• WHAT IS BEING ASKED
Apart from the pictures, the listing is to be returned exactly.

(Beginning of DATA)

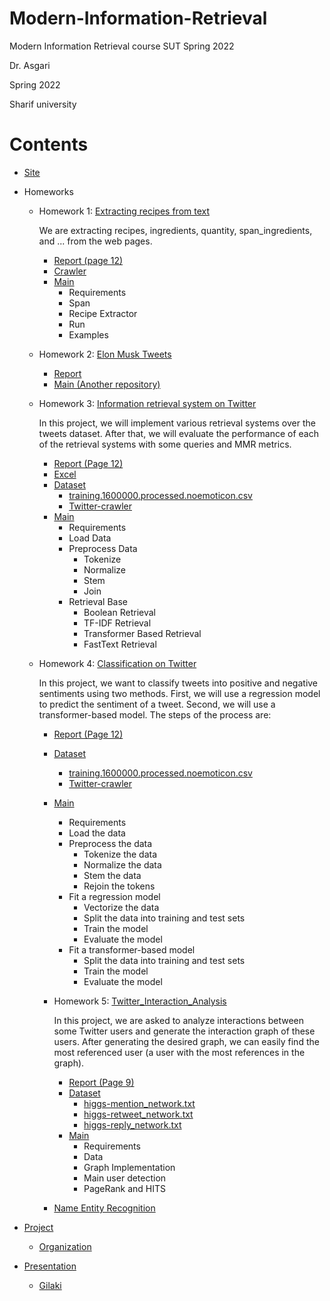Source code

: # Modern-Information-Retrieval
Modern Information Retrieval course SUT Spring 2022

Dr. Asgari

Spring 2022

Sharif university

# Contents
 - [Site](http://language.ml/)
   
 - Homeworks
    - Homework 1: [Extracting recipes from text](https://github.com/saaz742/Modern-Information-Retrieval/tree/main/HWs/HW1)
   
      We are extracting recipes, ingredients, quantity, span_ingredients, and ... from the web pages.
   
       - [Report (page 12)](https://github.com/saaz742/Modern-Information-Retrieval/blob/main/HWs/HW1/CA1.pdf)
       - [Crawler](https://github.com/saaz742/Modern-Information-Retrieval/blob/main/HWs/HW1/project/crawler.py)
       - [Main](https://github.com/saaz742/Modern-Information-Retrieval/blob/main/HWs/HW1/project/hw1.ipynb)
         - Requirements
         - Span
         - Recipe Extractor
         - Run
         - Examples
           
    - Homework 2: [Elon Musk Tweets](https://github.com/saaz742/Modern-Information-Retrieval/tree/main/HWs/HW2)
        - [Report](https://github.com/saaz742/Modern-Information-Retrieval/blob/main/HWs/HW2/CA2.pdf)
        - [Main (Another repository)](https://github.com/saaz742/elon-musk-tweets)
          
    - Homework 3: [Information retrieval system on Twitter](https://github.com/saaz742/Modern-Information-Retrieval/tree/main/HWs/HW3)
  
      In this project, we will implement various retrieval systems over the tweets dataset. After that, we will evaluate the performance of each of the retrieval systems with some queries and MMR metrics.
      
        - [Report (Page 12)](https://github.com/saaz742/Modern-Information-Retrieval/blob/main/HWs/HW3/CA3.pdf)
        - [Excel](https://github.com/saaz742/Modern-Information-Retrieval/blob/main/HWs/HW3/HW3-DatasetTemplate.xlsx)
        - [Dataset](https://github.com/saaz742/Modern-Information-Retrieval/tree/main/HWs/HW3/Retrieval/datasets)
           - [training.1600000.processed.noemoticon.csv](https://github.com/saaz742/Modern-Information-Retrieval/blob/main/HWs/HW3/Retrieval/datasets/training.1600000.processed.noemoticon.csv)
           - [Twitter-crawler](https://github.com/saaz742/Modern-Information-Retrieval/blob/main/HWs/HW3/Retrieval/datasets/twitter-crawler.ipynb)
        - [Main](https://github.com/saaz742/Modern-Information-Retrieval/blob/main/HWs/HW3/Retrieval/notebooks/retrieval.ipynb)
            - Requirements
            - Load Data
            - Preprocess Data
                - Tokenize
                - Normalize
                - Stem
                - Join
           - Retrieval Base
              - Boolean Retrieval
              - TF-IDF Retrieval
              - Transformer Based Retrieval
              - FastText Retrieval
              
    - Homework 4: [Classification on Twitter](https://github.com/saaz742/Modern-Information-Retrieval/tree/main/HWs/HW4)
      
      In this project, we want to classify tweets into positive and negative sentiments using two methods. First, we will use a regression model to predict the sentiment of a tweet. Second, we will use a transformer-based model. The steps of the process are:

        - [Report (Page 12)](https://github.com/saaz742/Modern-Information-Retrieval/blob/main/HWs/HW4/IR_HW.pdf)
        - [Dataset](https://github.com/saaz742/Modern-Information-Retrieval/tree/main/HWs/HW4/Classification/datasets)
           - [training.1600000.processed.noemoticon.csv](https://github.com/saaz742/Modern-Information-Retrieval/blob/main/HWs/HW4/Classification/datasets/training.1600000.processed.noemoticon.csv)
           - [Twitter-crawler](https://github.com/saaz742/Modern-Information-Retrieval/blob/main/HWs/HW4/Classification/datasets/twitter-crawler.ipynb)
        - [Main](https://github.com/saaz742/Modern-Information-Retrieval/blob/main/HWs/HW4/Classification/notebooks/classification.ipynb)
            - Requirements
            - Load the data
            - Preprocess the data
              - Tokenize the data
              - Normalize the data
              - Stem the data
              - Rejoin the tokens
            - Fit a regression model
              - Vectorize the data
              - Split the data into training and test sets
              - Train the model
              - Evaluate the model
            - Fit a transformer-based model
              - Split the data into training and test sets
              - Train the model
              - Evaluate the model
                  
      - Homework 5: [Twitter_Interaction_Analysis](https://github.com/saaz742/Modern-Information-Retrieval/tree/main/HWs/HW5)
     
        In this project, we are asked to analyze interactions between some Twitter users and generate the interaction graph of these users.
        After generating the desired graph, we can easily find the most referenced user (a user with the most references in the graph).

        - [Report (Page 9)](https://github.com/saaz742/Modern-Information-Retrieval/blob/main/HWs/HW5/IR_HW5.pdf)
        - [Dataset](https://github.com/saaz742/Modern-Information-Retrieval/tree/main/HWs/HW5/twitter_interaction_analysis-main/Datasets)
           - [higgs-mention_network.txt](https://github.com/saaz742/Modern-Information-Retrieval/blob/main/HWs/HW5/twitter_interaction_analysis-main/Datasets/higgs-mention_network.txt)
           - [higgs-retweet_network.txt](https://github.com/saaz742/Modern-Information-Retrieval/blob/main/HWs/HW5/twitter_interaction_analysis-main/Datasets/higgs-retweet_network.txt)
           - [higgs-reply_network.txt](https://github.com/saaz742/Modern-Information-Retrieval/blob/main/HWs/HW5/twitter_interaction_analysis-main/Datasets/higgs-reply_network.txt)
        - [Main](https://github.com/saaz742/Modern-Information-Retrieval/blob/main/HWs/HW5/twitter_interaction_analysis-main/HW5.ipynb)
          - Requirements
          - Data
          - Graph Implementation
          - Main user detection
          - PageRank and HITS
            
      - [Name Entity Recognition](https://github.com/saaz742/Modern-Information-Retrieval/tree/main/HWs/NER)
      
 - [Project](https://github.com/saaz742/Modern-Information-Retrieval/tree/main/Project)
    - [Organization](https://github.com/IR1401-Spring-Final-Projects/SocialMediaHealth1401-19_39)
      

 - [Presentation](https://github.com/saaz742/Modern-Information-Retrieval/tree/main/Presentation)
    - [Gilaki](https://github.com/saaz742/Modern-Information-Retrieval/blob/main/Presentation/gilaki.pdf)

(End of DATA)

• RESPONSE FOR THIS EXERCISE
Source code

: # Modern-Information-Retrieval
Modern Information Retrieval course SUT Spring 2022

Dr. Asgari

Spring 2022

Sharif university

# Contents
 - [Site](http://language.ml/)
   
 - Homeworks
    - Homework 1: [Extracting recipes from text](https://github.com/saaz742/Modern-Information-Retrieval/tree/main/HWs/HW1)
   
      We are extracting recipes, ingredients, quantity, span_ingredients, and ... from the web pages.
   
       - [Report (page 12)](https://github.com/saaz742/Modern-Information-Retrieval/blob/main/HWs/HW1/CA1.pdf)
       - [Crawler](https://github.com/saaz742/Modern-Information-Retrieval/blob/main/HWs/HW1/project/crawler.py)
       - [Main](https://github.com/saaz742/Modern-Information-Retrieval/blob/main/HWs/HW1/project/hw1.ipynb)
         - Requirements
         - Span
         - Recipe Extractor
         - Run
         - Examples
           
    - Homework 2: [Elon Musk Tweets](https://github.com/saaz742/Modern-Information-Retrieval/tree/main/HWs/HW2)
        - [Report](https://github.com/saaz742/Modern-Information-Retrieval/blob/main/HWs/HW2/CA2.pdf)
        - [Main (Another repository)](https://github.com/saaz742/elon-musk-tweets)
          
    - Homework 3: [Information retrieval system on Twitter](https://github.com/saaz742/Modern-Information-Retrieval/tree/main/HWs/HW3)
  
      In this project, we will implement various retrieval systems over the tweets dataset. After that, we will evaluate the performance of each of the retrieval systems with some queries and MMR metrics.
      
        - [Report (Page 12)](https://github.com/saaz742/Modern-Information-Retrieval/blob/main/HWs/HW3/CA3.pdf)
        - [Excel](https://github.com/saaz742/Modern-Information-Retrieval/blob/main/HWs/HW3/HW3-DatasetTemplate.xlsx)
        - [Dataset](https://github.com/saaz742/Modern-Information-Retrieval/tree/main/HWs/HW3/Retrieval/datasets)
           - [training.1600000.processed.noemoticon.csv](https://github.com/saaz742/Modern-Information-Retrieval/blob/main/HWs/HW3/Retrieval/datasets/training.1600000.processed.noemoticon.csv)
           - [Twitter-crawler](https://github.com/saaz742/Modern-Information-Retrieval/blob/main/HWs/HW3/Retrieval/datasets/twitter-crawler.ipynb)
        - [Main](https://github.com/saaz742/Modern-Information-Retrieval/blob/main/HWs/HW3/Retrieval/notebooks/retrieval.ipynb)
            - Requirements
            - Load Data
            - Preprocess Data
                - Tokenize
                - Normalize
                - Stem
                - Join
           - Retrieval Base
              - Boolean Retrieval
              - TF-IDF Retrieval
              - Transformer Based Retrieval
              - FastText Retrieval
              
    - Homework 4: [Classification on Twitter](https://github.com/saaz742/Modern-Information-Retrieval/tree/main/HWs/HW4)
      
      In this project, we want to classify tweets into positive and negative sentiments using two methods. First, we will use a regression model to predict the sentiment of a tweet. Second, we will use a transformer-based model. The steps of the process are:

        - [Report (Page 12)](https://github.com/saaz742/Modern-Information-Retrieval/blob/main/HWs/HW4/IR_HW.pdf)
        - [Dataset](https://github.com/saaz742/Modern-Information-Retrieval/tree/main/HWs/HW4/Classification/datasets)
           - [training.1600000.processed.noemoticon.csv](https://github.com/saaz742/Modern-Information-Retrieval/blob/main/HWs/HW4/Classification/datasets/training.1600000.processed.noemoticon.csv)
           - [Twitter-crawler](https://github.com/saaz742/Modern-Information-Retrieval/blob/main/HWs/HW4/Classification/datasets/twitter-crawler.ipynb)
        - [Main](https://github.com/saaz742/Modern-Information-Retrieval/blob/main/HWs/HW4/Classification/notebooks/classification.ipynb)
            - Requirements
            - Load the data
            - Preprocess the data
              - Tokenize the data
              - Normalize the data
              - Stem the data
              - Rejoin the tokens
            - Fit a regression model
              - Vectorize the data
              - Split the data into training and test sets
              - Train the model
              - Evaluate the model
            - Fit a transformer-based model
              - Split the data into training and test sets
              - Train the model
              - Evaluate the model
                  
      - Homework 5: [Twitter_Interaction_Analysis](https://github.com/saaz742/Modern-Information-Retrieval/tree/main/HWs/HW5)
     
        In this project, we are asked to analyze interactions between some Twitter users and generate the interaction graph of these users.
        After generating the desired graph, we can easily find the most referenced user (a user with the most references in the graph).

        - [Report (Page 9)](https://github.com/saaz742/Modern-Information-Retrieval/blob/main/HWs/HW5/IR_HW5.pdf)
        - [Dataset](https://github.com/saaz742/Modern-Information-Retrieval/tree/main/HWs/HW5/twitter_interaction_analysis-main/Datasets)
           - [higgs-mention_network.txt](https://github.com/saaz742/Modern-Information-Retrieval/blob/main/HWs/HW5/twitter_interaction_analysis-main/Datasets/higgs-mention_network.txt)
           - [higgs-retweet_network.txt](https://github.com/saaz742/Modern-Information-Retrieval/blob/main/HWs/HW5/twitter_interaction_analysis-main/Datasets/higgs-retweet_network.txt)
           - [higgs-reply_network.txt](https://github.com/saaz742/Modern-Information-Retrieval/blob/main/HWs/HW5/twitter_interaction_analysis-main/Datasets/higgs-reply_network.txt)
        - [Main](https://github.com/saaz742/Modern-Information-Retrieval/blob/main/HWs/HW5/twitter_interaction_analysis-main/HW5.ipynb)
          - Requirements
          - Data
          - Graph Implementation
          - Main user detection
          - PageRank and HITS
            
      - [Name Entity Recognition](https://github.com/saaz742/Modern-Information-Retrieval/tree/main/HWs/NER)
      
 - [Project](https://github.com/saaz742/Modern-Information-Retrieval/tree/main/Project)
    - [Organization](https://github.com/IR1401-Spring-Final-Projects/SocialMediaHealth1401-19_39)
      

 - [Presentation](https://github.com/saaz742/Modern-Information-Retrieval/tree/main/Presentation)
    - [Gilaki](https://github.com/saaz742/Modern-Information-Retrieval/blob/main/Presentation/gilaki.pdf)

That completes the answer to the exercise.